=== EXERCISE OBJECTIVE ===
Any images in the material are to be dropped while every line is retyped exactly.
[INFORMATION SUPPLIED — start]
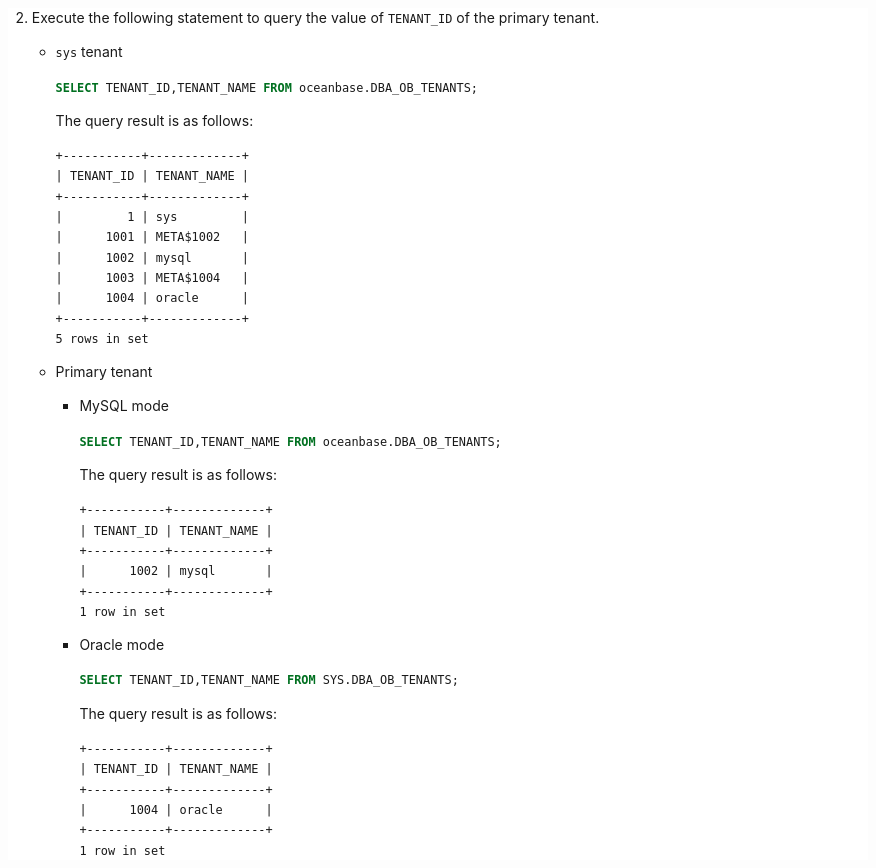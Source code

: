 2. Execute the following statement to query the value of `TENANT_ID` of the primary tenant.

   * `sys` tenant

      ```sql
      SELECT TENANT_ID,TENANT_NAME FROM oceanbase.DBA_OB_TENANTS;
      ```

      The query result is as follows:

      ```shell
      +-----------+-------------+
      | TENANT_ID | TENANT_NAME |
      +-----------+-------------+
      |         1 | sys         |
      |      1001 | META$1002   |
      |      1002 | mysql       |
      |      1003 | META$1004   |
      |      1004 | oracle      |
      +-----------+-------------+
      5 rows in set
      ```

   * Primary tenant

      * MySQL mode

         ```sql
         SELECT TENANT_ID,TENANT_NAME FROM oceanbase.DBA_OB_TENANTS;
         ```

         The query result is as follows:

         ```shell
         +-----------+-------------+
         | TENANT_ID | TENANT_NAME |
         +-----------+-------------+
         |      1002 | mysql       |
         +-----------+-------------+
         1 row in set
         ```

      * Oracle mode

         ```sql
         SELECT TENANT_ID,TENANT_NAME FROM SYS.DBA_OB_TENANTS;
         ```

         The query result is as follows:

         ```shell
         +-----------+-------------+
         | TENANT_ID | TENANT_NAME |
         +-----------+-------------+
         |      1004 | oracle      |
         +-----------+-------------+
         1 row in set
         ```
[INFORMATION SUPPLIED — finish]
=== COMPLETED EXERCISE ===
Source code

: 2. Execute the following statement to query the value of `TENANT_ID` of the primary tenant.

   * `sys` tenant

      ```sql
      SELECT TENANT_ID,TENANT_NAME FROM oceanbase.DBA_OB_TENANTS;
      ```

      The query result is as follows:

      ```shell
      +-----------+-------------+
      | TENANT_ID | TENANT_NAME |
      +-----------+-------------+
      |         1 | sys         |
      |      1001 | META$1002   |
      |      1002 | mysql       |
      |      1003 | META$1004   |
      |      1004 | oracle      |
      +-----------+-------------+
      5 rows in set
      ```

   * Primary tenant

      * MySQL mode

         ```sql
         SELECT TENANT_ID,TENANT_NAME FROM oceanbase.DBA_OB_TENANTS;
         ```

         The query result is as follows:

         ```shell
         +-----------+-------------+
         | TENANT_ID | TENANT_NAME |
         +-----------+-------------+
         |      1002 | mysql       |
         +-----------+-------------+
         1 row in set
         ```

      * Oracle mode

         ```sql
         SELECT TENANT_ID,TENANT_NAME FROM SYS.DBA_OB_TENANTS;
         ```

         The query result is as follows:

         ```shell
         +-----------+-------------+
         | TENANT_ID | TENANT_NAME |
         +-----------+-------------+
         |      1004 | oracle      |
         +-----------+-------------+
         1 row in set
         ```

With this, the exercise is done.